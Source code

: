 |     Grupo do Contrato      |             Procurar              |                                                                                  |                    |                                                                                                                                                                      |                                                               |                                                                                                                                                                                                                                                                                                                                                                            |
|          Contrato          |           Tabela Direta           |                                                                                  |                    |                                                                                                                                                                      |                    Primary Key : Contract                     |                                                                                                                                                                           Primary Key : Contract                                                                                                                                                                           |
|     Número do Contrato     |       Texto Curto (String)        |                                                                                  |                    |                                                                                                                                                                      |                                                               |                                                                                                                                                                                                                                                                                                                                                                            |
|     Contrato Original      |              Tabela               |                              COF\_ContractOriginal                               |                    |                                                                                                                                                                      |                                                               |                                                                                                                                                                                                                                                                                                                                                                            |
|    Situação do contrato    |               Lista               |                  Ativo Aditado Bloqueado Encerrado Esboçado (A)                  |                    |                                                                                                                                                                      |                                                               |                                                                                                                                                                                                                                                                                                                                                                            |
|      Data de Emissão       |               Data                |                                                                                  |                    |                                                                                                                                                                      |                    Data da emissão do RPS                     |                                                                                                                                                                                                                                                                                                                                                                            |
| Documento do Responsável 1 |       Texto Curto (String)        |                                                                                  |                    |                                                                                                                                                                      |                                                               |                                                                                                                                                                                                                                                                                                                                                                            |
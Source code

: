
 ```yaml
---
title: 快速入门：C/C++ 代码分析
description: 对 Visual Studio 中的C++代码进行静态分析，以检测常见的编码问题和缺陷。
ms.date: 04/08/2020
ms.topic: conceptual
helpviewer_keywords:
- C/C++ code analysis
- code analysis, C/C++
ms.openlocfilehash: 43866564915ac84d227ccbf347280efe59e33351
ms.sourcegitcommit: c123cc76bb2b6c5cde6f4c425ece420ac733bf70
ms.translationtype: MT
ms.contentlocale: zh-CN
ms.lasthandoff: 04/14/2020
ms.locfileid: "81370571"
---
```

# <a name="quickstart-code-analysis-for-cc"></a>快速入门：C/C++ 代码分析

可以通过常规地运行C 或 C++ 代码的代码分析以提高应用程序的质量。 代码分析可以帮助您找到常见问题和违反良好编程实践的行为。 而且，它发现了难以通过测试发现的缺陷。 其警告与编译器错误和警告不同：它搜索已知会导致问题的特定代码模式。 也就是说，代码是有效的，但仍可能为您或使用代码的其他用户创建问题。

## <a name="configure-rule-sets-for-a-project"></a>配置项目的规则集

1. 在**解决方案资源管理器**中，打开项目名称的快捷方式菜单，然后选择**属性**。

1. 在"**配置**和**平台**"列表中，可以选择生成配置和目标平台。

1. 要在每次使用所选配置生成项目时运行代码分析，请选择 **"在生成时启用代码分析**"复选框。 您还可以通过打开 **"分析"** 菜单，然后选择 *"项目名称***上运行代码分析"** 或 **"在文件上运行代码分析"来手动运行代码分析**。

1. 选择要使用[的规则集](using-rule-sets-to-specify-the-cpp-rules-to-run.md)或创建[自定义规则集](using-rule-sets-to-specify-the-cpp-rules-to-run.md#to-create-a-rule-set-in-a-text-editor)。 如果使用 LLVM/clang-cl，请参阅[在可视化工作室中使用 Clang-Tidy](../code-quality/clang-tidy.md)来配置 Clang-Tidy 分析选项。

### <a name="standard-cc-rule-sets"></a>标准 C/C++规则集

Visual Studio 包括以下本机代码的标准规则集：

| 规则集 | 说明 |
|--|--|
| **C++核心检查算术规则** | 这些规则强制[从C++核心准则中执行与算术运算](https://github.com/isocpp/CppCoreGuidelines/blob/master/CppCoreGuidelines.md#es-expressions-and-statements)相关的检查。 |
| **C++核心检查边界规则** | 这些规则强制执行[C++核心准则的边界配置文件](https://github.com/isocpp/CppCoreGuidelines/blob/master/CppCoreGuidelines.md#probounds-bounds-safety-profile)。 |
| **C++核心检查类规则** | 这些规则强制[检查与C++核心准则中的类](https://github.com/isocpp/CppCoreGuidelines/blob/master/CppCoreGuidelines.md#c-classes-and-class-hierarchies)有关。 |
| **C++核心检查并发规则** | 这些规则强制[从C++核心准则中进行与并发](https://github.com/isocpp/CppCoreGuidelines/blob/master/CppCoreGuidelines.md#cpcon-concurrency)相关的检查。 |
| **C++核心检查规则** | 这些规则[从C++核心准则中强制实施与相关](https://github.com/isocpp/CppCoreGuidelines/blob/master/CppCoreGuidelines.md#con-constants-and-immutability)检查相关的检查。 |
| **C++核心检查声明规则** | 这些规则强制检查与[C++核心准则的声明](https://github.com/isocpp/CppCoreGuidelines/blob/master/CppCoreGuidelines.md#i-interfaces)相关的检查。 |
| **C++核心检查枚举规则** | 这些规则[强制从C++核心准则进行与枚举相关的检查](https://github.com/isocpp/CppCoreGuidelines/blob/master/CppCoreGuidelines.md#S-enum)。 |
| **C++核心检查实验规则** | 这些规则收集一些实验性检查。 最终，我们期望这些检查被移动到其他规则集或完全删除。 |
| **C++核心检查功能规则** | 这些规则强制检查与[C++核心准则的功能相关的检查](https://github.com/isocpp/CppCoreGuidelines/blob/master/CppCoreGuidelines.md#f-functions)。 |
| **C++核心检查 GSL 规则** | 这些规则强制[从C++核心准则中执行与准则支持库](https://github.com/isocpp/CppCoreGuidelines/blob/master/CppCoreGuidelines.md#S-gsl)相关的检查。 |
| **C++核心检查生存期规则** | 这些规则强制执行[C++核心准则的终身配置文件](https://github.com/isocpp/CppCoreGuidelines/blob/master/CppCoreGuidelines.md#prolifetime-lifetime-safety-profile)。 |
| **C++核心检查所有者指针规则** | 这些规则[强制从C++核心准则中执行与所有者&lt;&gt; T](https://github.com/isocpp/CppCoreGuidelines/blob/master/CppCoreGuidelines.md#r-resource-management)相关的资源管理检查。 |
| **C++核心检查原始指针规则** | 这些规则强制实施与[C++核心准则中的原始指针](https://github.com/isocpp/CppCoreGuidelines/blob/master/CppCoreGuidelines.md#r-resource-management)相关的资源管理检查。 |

◆ **PROMPT**
Using the data above, tally each line that has the string "analysis" and report only the sum.

◆ **TASK SOLUTION**
3